Exercise requirements:
Scan the records for "when". Show the matching lines.
★ ★ ★
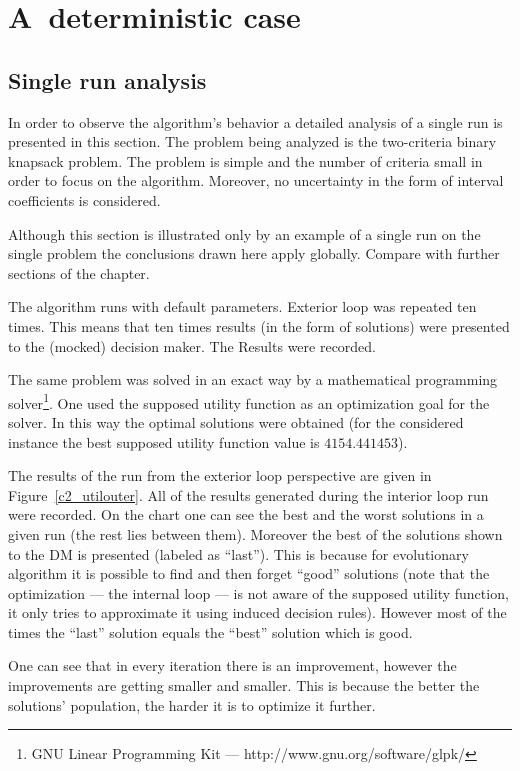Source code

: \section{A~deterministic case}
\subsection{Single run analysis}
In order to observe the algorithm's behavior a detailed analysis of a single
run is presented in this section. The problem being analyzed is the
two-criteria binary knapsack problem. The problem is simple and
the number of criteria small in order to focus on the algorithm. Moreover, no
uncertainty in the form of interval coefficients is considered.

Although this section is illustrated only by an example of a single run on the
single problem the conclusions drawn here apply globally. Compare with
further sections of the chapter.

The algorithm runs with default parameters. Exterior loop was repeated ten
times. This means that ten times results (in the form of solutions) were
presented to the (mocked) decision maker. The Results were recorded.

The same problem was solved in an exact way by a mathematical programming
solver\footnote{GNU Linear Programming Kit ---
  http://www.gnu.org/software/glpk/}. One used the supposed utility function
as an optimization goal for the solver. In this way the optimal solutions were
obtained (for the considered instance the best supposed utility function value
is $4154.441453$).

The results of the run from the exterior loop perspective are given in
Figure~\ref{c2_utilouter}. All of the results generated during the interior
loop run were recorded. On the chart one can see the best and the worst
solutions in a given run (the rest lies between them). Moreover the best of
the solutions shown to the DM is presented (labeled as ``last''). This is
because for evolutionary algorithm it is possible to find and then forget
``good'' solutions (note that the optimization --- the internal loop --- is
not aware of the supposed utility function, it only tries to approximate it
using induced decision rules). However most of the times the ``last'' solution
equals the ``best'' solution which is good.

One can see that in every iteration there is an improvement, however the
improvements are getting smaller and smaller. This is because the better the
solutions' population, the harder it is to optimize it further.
★ ★ ★
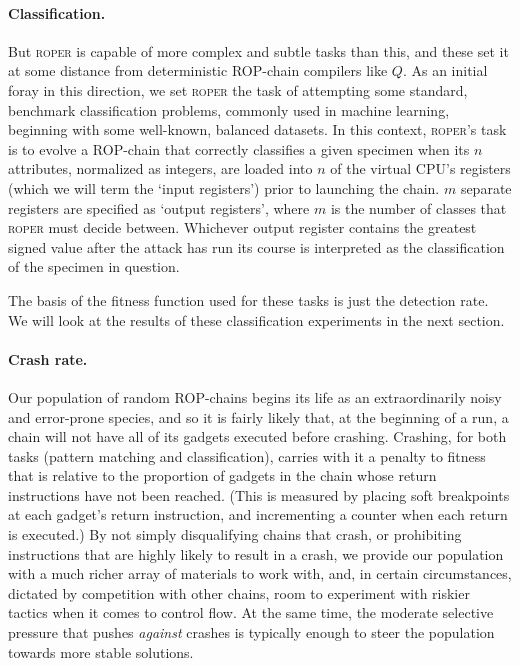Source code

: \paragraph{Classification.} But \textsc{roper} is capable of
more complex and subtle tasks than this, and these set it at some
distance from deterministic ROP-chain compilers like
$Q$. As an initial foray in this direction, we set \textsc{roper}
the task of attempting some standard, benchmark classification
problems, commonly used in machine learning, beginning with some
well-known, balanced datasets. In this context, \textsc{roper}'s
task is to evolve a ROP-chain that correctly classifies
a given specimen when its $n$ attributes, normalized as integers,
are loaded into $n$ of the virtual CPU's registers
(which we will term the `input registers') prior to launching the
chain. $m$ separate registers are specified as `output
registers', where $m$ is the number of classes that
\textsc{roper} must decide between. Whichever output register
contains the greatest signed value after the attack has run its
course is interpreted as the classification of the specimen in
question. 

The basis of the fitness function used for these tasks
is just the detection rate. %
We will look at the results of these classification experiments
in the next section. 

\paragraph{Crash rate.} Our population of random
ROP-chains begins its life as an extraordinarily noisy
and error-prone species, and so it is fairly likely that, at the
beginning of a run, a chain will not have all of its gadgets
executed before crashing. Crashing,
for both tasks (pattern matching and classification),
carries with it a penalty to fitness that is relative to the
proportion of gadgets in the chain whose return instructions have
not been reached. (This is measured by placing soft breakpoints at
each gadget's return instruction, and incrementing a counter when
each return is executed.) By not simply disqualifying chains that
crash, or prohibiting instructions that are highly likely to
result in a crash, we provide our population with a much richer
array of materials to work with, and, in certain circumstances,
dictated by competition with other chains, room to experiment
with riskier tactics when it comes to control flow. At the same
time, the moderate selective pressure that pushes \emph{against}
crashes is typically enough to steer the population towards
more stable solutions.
★ ★ ★
Solved problem:
a given specimen when its $n$ attributes, normalized as integers,
each gadget's return instruction, and incrementing a counter when
with riskier tactics when it comes to control flow. At the same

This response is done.